*Your objective*: Retype every record that appears below, unchanged.

-- Listed entries follows --

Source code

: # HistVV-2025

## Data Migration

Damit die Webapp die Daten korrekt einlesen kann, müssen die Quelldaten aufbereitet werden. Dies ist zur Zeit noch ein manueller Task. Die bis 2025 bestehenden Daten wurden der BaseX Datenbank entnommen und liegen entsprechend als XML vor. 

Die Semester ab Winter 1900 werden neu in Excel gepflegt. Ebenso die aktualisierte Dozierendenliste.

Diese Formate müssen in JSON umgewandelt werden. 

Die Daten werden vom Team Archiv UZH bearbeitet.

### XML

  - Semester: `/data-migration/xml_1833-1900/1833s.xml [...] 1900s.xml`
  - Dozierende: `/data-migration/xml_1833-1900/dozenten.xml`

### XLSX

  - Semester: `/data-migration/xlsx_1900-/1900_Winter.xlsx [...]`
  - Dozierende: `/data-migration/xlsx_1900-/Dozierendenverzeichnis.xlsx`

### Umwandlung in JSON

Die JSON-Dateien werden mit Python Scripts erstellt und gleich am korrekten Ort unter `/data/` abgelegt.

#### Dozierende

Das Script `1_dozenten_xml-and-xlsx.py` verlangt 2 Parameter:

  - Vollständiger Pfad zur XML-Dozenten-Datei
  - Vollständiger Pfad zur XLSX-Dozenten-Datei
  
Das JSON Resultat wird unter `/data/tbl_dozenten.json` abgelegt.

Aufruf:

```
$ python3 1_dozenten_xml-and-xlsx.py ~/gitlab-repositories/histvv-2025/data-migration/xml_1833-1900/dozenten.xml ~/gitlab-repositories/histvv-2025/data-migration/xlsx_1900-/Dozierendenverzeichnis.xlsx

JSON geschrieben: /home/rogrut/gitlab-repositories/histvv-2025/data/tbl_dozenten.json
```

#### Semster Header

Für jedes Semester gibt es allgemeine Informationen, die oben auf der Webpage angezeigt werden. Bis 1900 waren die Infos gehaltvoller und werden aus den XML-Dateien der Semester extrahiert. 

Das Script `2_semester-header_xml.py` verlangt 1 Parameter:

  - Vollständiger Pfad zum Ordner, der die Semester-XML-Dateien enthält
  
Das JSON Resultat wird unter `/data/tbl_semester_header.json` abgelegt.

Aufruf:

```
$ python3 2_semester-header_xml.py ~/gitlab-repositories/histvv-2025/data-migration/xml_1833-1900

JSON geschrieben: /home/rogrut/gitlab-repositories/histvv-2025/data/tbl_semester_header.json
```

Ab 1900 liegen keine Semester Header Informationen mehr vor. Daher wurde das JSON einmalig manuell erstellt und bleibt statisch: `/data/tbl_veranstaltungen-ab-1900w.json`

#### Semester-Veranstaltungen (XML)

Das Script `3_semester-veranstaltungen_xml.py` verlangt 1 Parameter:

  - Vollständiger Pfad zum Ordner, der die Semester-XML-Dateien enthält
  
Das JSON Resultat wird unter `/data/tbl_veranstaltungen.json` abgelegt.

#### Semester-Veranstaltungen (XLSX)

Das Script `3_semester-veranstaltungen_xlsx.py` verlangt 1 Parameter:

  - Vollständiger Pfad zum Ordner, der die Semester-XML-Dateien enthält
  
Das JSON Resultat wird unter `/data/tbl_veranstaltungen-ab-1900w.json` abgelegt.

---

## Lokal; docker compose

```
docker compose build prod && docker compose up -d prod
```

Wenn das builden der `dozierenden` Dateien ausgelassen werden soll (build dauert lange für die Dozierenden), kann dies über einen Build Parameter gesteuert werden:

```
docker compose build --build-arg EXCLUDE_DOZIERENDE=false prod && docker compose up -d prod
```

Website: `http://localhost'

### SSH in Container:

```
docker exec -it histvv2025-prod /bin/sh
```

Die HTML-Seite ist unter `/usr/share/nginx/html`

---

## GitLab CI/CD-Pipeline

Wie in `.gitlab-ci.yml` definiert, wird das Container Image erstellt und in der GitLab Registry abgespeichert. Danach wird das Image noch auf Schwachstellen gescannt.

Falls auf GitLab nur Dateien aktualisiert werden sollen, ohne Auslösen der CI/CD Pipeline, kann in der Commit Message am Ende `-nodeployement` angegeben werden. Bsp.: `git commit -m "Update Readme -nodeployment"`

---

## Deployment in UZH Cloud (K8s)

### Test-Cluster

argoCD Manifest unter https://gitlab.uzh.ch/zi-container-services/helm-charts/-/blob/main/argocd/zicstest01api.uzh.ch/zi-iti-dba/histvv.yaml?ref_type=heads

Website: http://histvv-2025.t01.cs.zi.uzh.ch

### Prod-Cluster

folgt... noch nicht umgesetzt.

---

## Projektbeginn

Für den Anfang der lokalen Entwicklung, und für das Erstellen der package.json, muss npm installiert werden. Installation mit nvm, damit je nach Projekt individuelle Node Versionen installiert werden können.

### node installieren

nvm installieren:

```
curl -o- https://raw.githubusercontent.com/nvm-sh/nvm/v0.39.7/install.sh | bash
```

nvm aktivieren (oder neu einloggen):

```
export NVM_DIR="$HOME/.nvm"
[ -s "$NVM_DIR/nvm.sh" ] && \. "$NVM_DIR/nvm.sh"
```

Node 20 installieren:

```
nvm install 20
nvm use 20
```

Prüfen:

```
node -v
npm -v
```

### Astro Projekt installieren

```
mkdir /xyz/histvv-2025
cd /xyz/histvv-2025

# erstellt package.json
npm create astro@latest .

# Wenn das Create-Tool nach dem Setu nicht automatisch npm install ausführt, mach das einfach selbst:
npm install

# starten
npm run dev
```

-- Listed entries concluded --

*Problem solution*:
Source code

: # HistVV-2025

## Data Migration

Damit die Webapp die Daten korrekt einlesen kann, müssen die Quelldaten aufbereitet werden. Dies ist zur Zeit noch ein manueller Task. Die bis 2025 bestehenden Daten wurden der BaseX Datenbank entnommen und liegen entsprechend als XML vor. 

Die Semester ab Winter 1900 werden neu in Excel gepflegt. Ebenso die aktualisierte Dozierendenliste.

Diese Formate müssen in JSON umgewandelt werden. 

Die Daten werden vom Team Archiv UZH bearbeitet.

### XML

  - Semester: `/data-migration/xml_1833-1900/1833s.xml [...] 1900s.xml`
  - Dozierende: `/data-migration/xml_1833-1900/dozenten.xml`

### XLSX

  - Semester: `/data-migration/xlsx_1900-/1900_Winter.xlsx [...]`
  - Dozierende: `/data-migration/xlsx_1900-/Dozierendenverzeichnis.xlsx`

### Umwandlung in JSON

Die JSON-Dateien werden mit Python Scripts erstellt und gleich am korrekten Ort unter `/data/` abgelegt.

#### Dozierende

Das Script `1_dozenten_xml-and-xlsx.py` verlangt 2 Parameter:

  - Vollständiger Pfad zur XML-Dozenten-Datei
  - Vollständiger Pfad zur XLSX-Dozenten-Datei
  
Das JSON Resultat wird unter `/data/tbl_dozenten.json` abgelegt.

Aufruf:

```
$ python3 1_dozenten_xml-and-xlsx.py ~/gitlab-repositories/histvv-2025/data-migration/xml_1833-1900/dozenten.xml ~/gitlab-repositories/histvv-2025/data-migration/xlsx_1900-/Dozierendenverzeichnis.xlsx

JSON geschrieben: /home/rogrut/gitlab-repositories/histvv-2025/data/tbl_dozenten.json
```

#### Semster Header

Für jedes Semester gibt es allgemeine Informationen, die oben auf der Webpage angezeigt werden. Bis 1900 waren die Infos gehaltvoller und werden aus den XML-Dateien der Semester extrahiert. 

Das Script `2_semester-header_xml.py` verlangt 1 Parameter:

  - Vollständiger Pfad zum Ordner, der die Semester-XML-Dateien enthält
  
Das JSON Resultat wird unter `/data/tbl_semester_header.json` abgelegt.

Aufruf:

```
$ python3 2_semester-header_xml.py ~/gitlab-repositories/histvv-2025/data-migration/xml_1833-1900

JSON geschrieben: /home/rogrut/gitlab-repositories/histvv-2025/data/tbl_semester_header.json
```

Ab 1900 liegen keine Semester Header Informationen mehr vor. Daher wurde das JSON einmalig manuell erstellt und bleibt statisch: `/data/tbl_veranstaltungen-ab-1900w.json`

#### Semester-Veranstaltungen (XML)

Das Script `3_semester-veranstaltungen_xml.py` verlangt 1 Parameter:

  - Vollständiger Pfad zum Ordner, der die Semester-XML-Dateien enthält
  
Das JSON Resultat wird unter `/data/tbl_veranstaltungen.json` abgelegt.

#### Semester-Veranstaltungen (XLSX)

Das Script `3_semester-veranstaltungen_xlsx.py` verlangt 1 Parameter:

  - Vollständiger Pfad zum Ordner, der die Semester-XML-Dateien enthält
  
Das JSON Resultat wird unter `/data/tbl_veranstaltungen-ab-1900w.json` abgelegt.

---

## Lokal; docker compose

```
docker compose build prod && docker compose up -d prod
```

Wenn das builden der `dozierenden` Dateien ausgelassen werden soll (build dauert lange für die Dozierenden), kann dies über einen Build Parameter gesteuert werden:

```
docker compose build --build-arg EXCLUDE_DOZIERENDE=false prod && docker compose up -d prod
```

Website: `http://localhost'

### SSH in Container:

```
docker exec -it histvv2025-prod /bin/sh
```

Die HTML-Seite ist unter `/usr/share/nginx/html`

---

## GitLab CI/CD-Pipeline

Wie in `.gitlab-ci.yml` definiert, wird das Container Image erstellt und in der GitLab Registry abgespeichert. Danach wird das Image noch auf Schwachstellen gescannt.

Falls auf GitLab nur Dateien aktualisiert werden sollen, ohne Auslösen der CI/CD Pipeline, kann in der Commit Message am Ende `-nodeployement` angegeben werden. Bsp.: `git commit -m "Update Readme -nodeployment"`

---

## Deployment in UZH Cloud (K8s)

### Test-Cluster

argoCD Manifest unter https://gitlab.uzh.ch/zi-container-services/helm-charts/-/blob/main/argocd/zicstest01api.uzh.ch/zi-iti-dba/histvv.yaml?ref_type=heads

Website: http://histvv-2025.t01.cs.zi.uzh.ch

### Prod-Cluster

folgt... noch nicht umgesetzt.

---

## Projektbeginn

Für den Anfang der lokalen Entwicklung, und für das Erstellen der package.json, muss npm installiert werden. Installation mit nvm, damit je nach Projekt individuelle Node Versionen installiert werden können.

### node installieren

nvm installieren:

```
curl -o- https://raw.githubusercontent.com/nvm-sh/nvm/v0.39.7/install.sh | bash
```

nvm aktivieren (oder neu einloggen):

```
export NVM_DIR="$HOME/.nvm"
[ -s "$NVM_DIR/nvm.sh" ] && \. "$NVM_DIR/nvm.sh"
```

Node 20 installieren:

```
nvm install 20
nvm use 20
```

Prüfen:

```
node -v
npm -v
```

### Astro Projekt installieren

```
mkdir /xyz/histvv-2025
cd /xyz/histvv-2025

# erstellt package.json
npm create astro@latest .

# Wenn das Create-Tool nach dem Setu nicht automatisch npm install ausführt, mach das einfach selbst:
npm install

# starten
npm run dev
```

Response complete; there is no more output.